I followed the directions, finding a little bathroom with a sink that ran only cold water and a gallon tub of orange pumice hand scrub. I locked the door.
Orange pumice hand scrub, as it turned out, wasn’t very good for blood stains. Doing my best, I managed to get my jeans to the point where it could be mistaken for old oil stains, or just general wear from regular manual labor. That would raise the question of why I, without a callous on my hands and with a frame of someone who chronically skipped exercise, had signs of regular manual labor on my jeans, but hopefully nobody would be sizing me up that closely.
As I wiped the last remains of blood from my pants, I had to stop and take a breath. Don’t think about it.

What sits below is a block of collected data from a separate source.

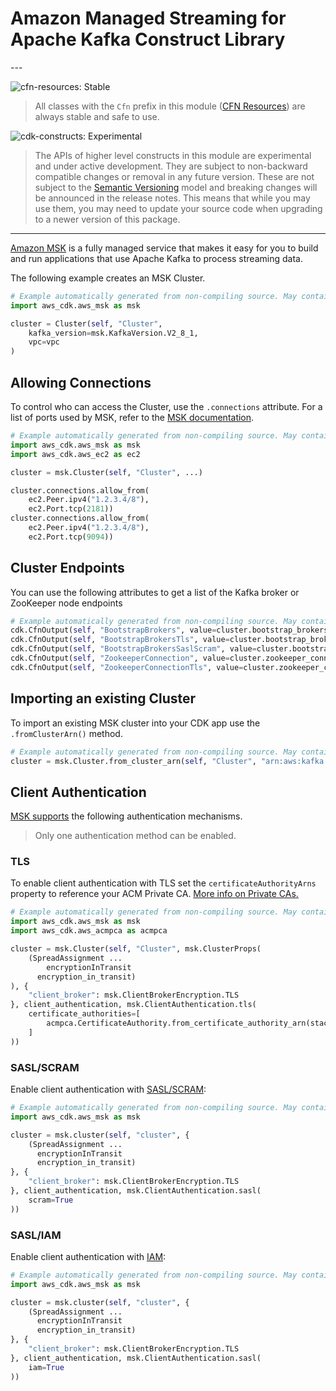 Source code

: # Amazon Managed Streaming for Apache Kafka Construct Library

<!--BEGIN STABILITY BANNER-->---


![cfn-resources: Stable](https://img.shields.io/badge/cfn--resources-stable-success.svg?style=for-the-badge)

> All classes with the `Cfn` prefix in this module ([CFN Resources](https://docs.aws.amazon.com/cdk/latest/guide/constructs.html#constructs_lib)) are always stable and safe to use.

![cdk-constructs: Experimental](https://img.shields.io/badge/cdk--constructs-experimental-important.svg?style=for-the-badge)

> The APIs of higher level constructs in this module are experimental and under active development.
> They are subject to non-backward compatible changes or removal in any future version. These are
> not subject to the [Semantic Versioning](https://semver.org/) model and breaking changes will be
> announced in the release notes. This means that while you may use them, you may need to update
> your source code when upgrading to a newer version of this package.

---
<!--END STABILITY BANNER-->

[Amazon MSK](https://aws.amazon.com/msk/) is a fully managed service that makes it easy for you to build and run applications that use Apache Kafka to process streaming data.

The following example creates an MSK Cluster.

```python
# Example automatically generated from non-compiling source. May contain errors.
import aws_cdk.aws_msk as msk

cluster = Cluster(self, "Cluster",
    kafka_version=msk.KafkaVersion.V2_8_1,
    vpc=vpc
)
```

## Allowing Connections

To control who can access the Cluster, use the `.connections` attribute. For a list of ports used by MSK, refer to the [MSK documentation](https://docs.aws.amazon.com/msk/latest/developerguide/client-access.html#port-info).

```python
# Example automatically generated from non-compiling source. May contain errors.
import aws_cdk.aws_msk as msk
import aws_cdk.aws_ec2 as ec2

cluster = msk.Cluster(self, "Cluster", ...)

cluster.connections.allow_from(
    ec2.Peer.ipv4("1.2.3.4/8"),
    ec2.Port.tcp(2181))
cluster.connections.allow_from(
    ec2.Peer.ipv4("1.2.3.4/8"),
    ec2.Port.tcp(9094))
```

## Cluster Endpoints

You can use the following attributes to get a list of the Kafka broker or ZooKeeper node endpoints

```python
# Example automatically generated from non-compiling source. May contain errors.
cdk.CfnOutput(self, "BootstrapBrokers", value=cluster.bootstrap_brokers)
cdk.CfnOutput(self, "BootstrapBrokersTls", value=cluster.bootstrap_brokers_tls)
cdk.CfnOutput(self, "BootstrapBrokersSaslScram", value=cluster.bootstrap_brokers_sasl_scram)
cdk.CfnOutput(self, "ZookeeperConnection", value=cluster.zookeeper_connection_string)
cdk.CfnOutput(self, "ZookeeperConnectionTls", value=cluster.zookeeper_connection_string_tls)
```

## Importing an existing Cluster

To import an existing MSK cluster into your CDK app use the `.fromClusterArn()` method.

```python
# Example automatically generated from non-compiling source. May contain errors.
cluster = msk.Cluster.from_cluster_arn(self, "Cluster", "arn:aws:kafka:us-west-2:1234567890:cluster/a-cluster/11111111-1111-1111-1111-111111111111-1")
```

## Client Authentication

[MSK supports](https://docs.aws.amazon.com/msk/latest/developerguide/kafka_apis_iam.html) the following authentication mechanisms.

> Only one authentication method can be enabled.

### TLS

To enable client authentication with TLS set the `certificateAuthorityArns` property to reference your ACM Private CA. [More info on Private CAs.](https://docs.aws.amazon.com/msk/latest/developerguide/msk-authentication.html)

```python
# Example automatically generated from non-compiling source. May contain errors.
import aws_cdk.aws_msk as msk
import aws_cdk.aws_acmpca as acmpca

cluster = msk.Cluster(self, "Cluster", msk.ClusterProps(
    (SpreadAssignment ...
        encryptionInTransit
      encryption_in_transit)
), {
    "client_broker": msk.ClientBrokerEncryption.TLS
}, client_authentication, msk.ClientAuthentication.tls(
    certificate_authorities=[
        acmpca.CertificateAuthority.from_certificate_authority_arn(stack, "CertificateAuthority", "arn:aws:acm-pca:us-west-2:1234567890:certificate-authority/11111111-1111-1111-1111-111111111111")
    ]
))
```

### SASL/SCRAM

Enable client authentication with [SASL/SCRAM](https://docs.aws.amazon.com/msk/latest/developerguide/msk-password.html):

```python
# Example automatically generated from non-compiling source. May contain errors.
import aws_cdk.aws_msk as msk

cluster = msk.cluster(self, "cluster", {
    (SpreadAssignment ...
      encryptionInTransit
      encryption_in_transit)
}, {
    "client_broker": msk.ClientBrokerEncryption.TLS
}, client_authentication, msk.ClientAuthentication.sasl(
    scram=True
))
```

### SASL/IAM

Enable client authentication with [IAM](https://docs.aws.amazon.com/msk/latest/developerguide/iam-access-control.html):

```python
# Example automatically generated from non-compiling source. May contain errors.
import aws_cdk.aws_msk as msk

cluster = msk.cluster(self, "cluster", {
    (SpreadAssignment ...
      encryptionInTransit
      encryption_in_transit)
}, {
    "client_broker": msk.ClientBrokerEncryption.TLS
}, client_authentication, msk.ClientAuthentication.sasl(
    iam=True
))
```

Getting the denim as dry as paper towels would allow, I washed my hands, took a breath, and reached for the handle.
Out in the garage, the bell above the entrance jangled as someone walked into the shop.
I hesitated, put my ear to the door, and listened.
“Officers!” Maggie said, her voice raised enough for me to easily hear, though it could just as easily be a slightly over-the-top greeting. “How can I help you?”
The cops found me? That was fast.
A voice I didn’t recognize spoke. It was polite, professional, and on the feminine side. “We’re trying to find someone. Would you mind answering a couple questions?”
Maggie’s voice was clear. “Yes.”
“Great. We found this—”
Maggie cut her off, still speaking loudly and clearly. “I’m sorry, you misunderstood. I would mind answering questions.”
There was an uncertain pause. “If you’d prefer, we can take you to our embassy and handle it there, but—”
“You see my ears?” Maggie cut in. “I am a sovereign being. You’ve got absolutely no authority over me.”
I frowned, puzzling out those last couple comments. Talking about embassies and ears… they weren’t cops. They were counsellors.
Another pause, though this one felt more tense. “Look, we’re just trying to find a murderer. We found a pen with your address on it, we think one of your customers must be involved. Could you just—”
“I am not answering any of your questions.”
I suddenly felt very trapped in the little bathroom. There was only one way in or out, and absolutely nowhere to hide. If the counsellors started poking around, they’d find me, washed-out blood still on my jeans, the victim’s phone in my bag.
“Ma’am,” a rougher voice said. Davis, though I didn’t know it at the time. “Is there someone else in the building?”
“Absolutely not—”
…
Saturday. 1:01 PM
“Hah!” Murray barked, sitting back with satisfaction. “I knew she was full of it. ‘I had no idea he was there’ my ass.”
I raised an eyebrow. “Should I continue?”
Hesitating, she took a sip of her lemonade and puckered. “Please.”
…
Friday. 3:15 PM
“—not,” Maggie insisted. “Unless someone snuck in through the back door.”
There’s a back door. I turned the handle, slowly, so it wouldn’t creak.
“She’s under duress,” Davis said. “The killer’s in the building, they’ve got something on her. Spread out.”
“On it,” Murray confirmed. “I’ll take point.”
“I have not given consent to a search!” Maggie objected. “You will not—hey!”
The counsellors ignored her, and started their search to find me.